Thirty years ago today, a beat-up Oldsmobile (Remember them?) station wagon rolled into Seattle from the south on I-5 and got off at Madison St. I was the sole occupant of that vehicle. It was the first time I'd ever been here.

I'd lived in big cities before as an intern, but this is the first place I've lived where I've encountered surprises cultural and natural, usually pleasant ones, on a regular basis. I hope that never stops. I didn't really learn to appreciate what was here until I got out of grad school - my reason for moving here - but I have absolutely no regrets about not leaving for, say, Silicon Valley.

For one thing, I lucked into the best place to transition on earth. The resources, the legal climate, and above all my support network here - the Small Army of Girlfriends in particular - provided me with what I believe to be a best-case scenario. Whenever I hear someone try to discourage anyone and everyone from moving here, I think of trans people in red states and how, if they can afford to live here, this is still a way better deal.

I just heard yesterday that the building occupied by Re-bar is for sale, which is likely to force it to either move or close. Re-bar, founded in 1990, has been in Seattle almost as long as I have. It's a venue beloved by queers, theater people, and anyone else who likes kinda gay, kinda goofy good times, which is anybody I would want to associate with. It's an institution.

And its threatened status is representative of what's happened to this city, repeatedly, for the last fifteen or twenty years. I could give you a list of places that are or have been in Re-bar's situation, but I don't want to go there; it would likely be incomplete anyway. Sure, all good things come to an end, but I don't see anything replacing them.

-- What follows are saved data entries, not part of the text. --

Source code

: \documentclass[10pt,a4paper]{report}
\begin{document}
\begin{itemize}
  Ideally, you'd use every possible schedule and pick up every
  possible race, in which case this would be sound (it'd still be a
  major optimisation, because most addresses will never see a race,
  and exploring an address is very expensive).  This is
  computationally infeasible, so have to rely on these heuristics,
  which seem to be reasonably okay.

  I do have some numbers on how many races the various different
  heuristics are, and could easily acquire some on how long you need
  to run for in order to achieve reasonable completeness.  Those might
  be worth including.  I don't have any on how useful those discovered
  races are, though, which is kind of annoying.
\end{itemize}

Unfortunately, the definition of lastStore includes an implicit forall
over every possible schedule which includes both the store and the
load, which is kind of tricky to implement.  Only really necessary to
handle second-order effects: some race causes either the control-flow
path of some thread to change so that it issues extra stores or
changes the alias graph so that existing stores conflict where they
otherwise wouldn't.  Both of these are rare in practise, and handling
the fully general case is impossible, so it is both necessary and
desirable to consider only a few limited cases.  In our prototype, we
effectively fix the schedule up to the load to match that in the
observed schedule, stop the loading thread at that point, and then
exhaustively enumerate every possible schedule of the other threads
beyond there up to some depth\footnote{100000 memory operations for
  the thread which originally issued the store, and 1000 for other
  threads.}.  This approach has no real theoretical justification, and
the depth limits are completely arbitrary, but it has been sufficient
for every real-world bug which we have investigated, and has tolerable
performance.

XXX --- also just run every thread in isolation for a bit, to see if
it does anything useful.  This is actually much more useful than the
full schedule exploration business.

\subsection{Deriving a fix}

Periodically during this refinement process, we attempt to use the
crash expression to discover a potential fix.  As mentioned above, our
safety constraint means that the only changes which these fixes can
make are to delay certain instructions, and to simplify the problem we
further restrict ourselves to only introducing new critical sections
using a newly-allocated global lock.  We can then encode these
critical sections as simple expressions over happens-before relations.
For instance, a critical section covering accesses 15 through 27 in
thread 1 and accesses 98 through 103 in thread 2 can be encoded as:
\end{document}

With Amazon powering the city's economy now, I guess the people running the city have decided that we don't need no culchah, at least not unless it's packaged and officially approved. But that too is a temporary state of affairs: I haven't been here long enough to remember the Boeing bust of the '70s, when the city nearly went the way of Detroit, but when I arrived Boeing still dominated the local economy and the bust was still fresh in everyone's memory. If Seattle becomes a bougie monoculture that's hostile to queers, POC, and anyone creative, as it's well on its way to doing, it will be poorly placed for the next inevitable downturn.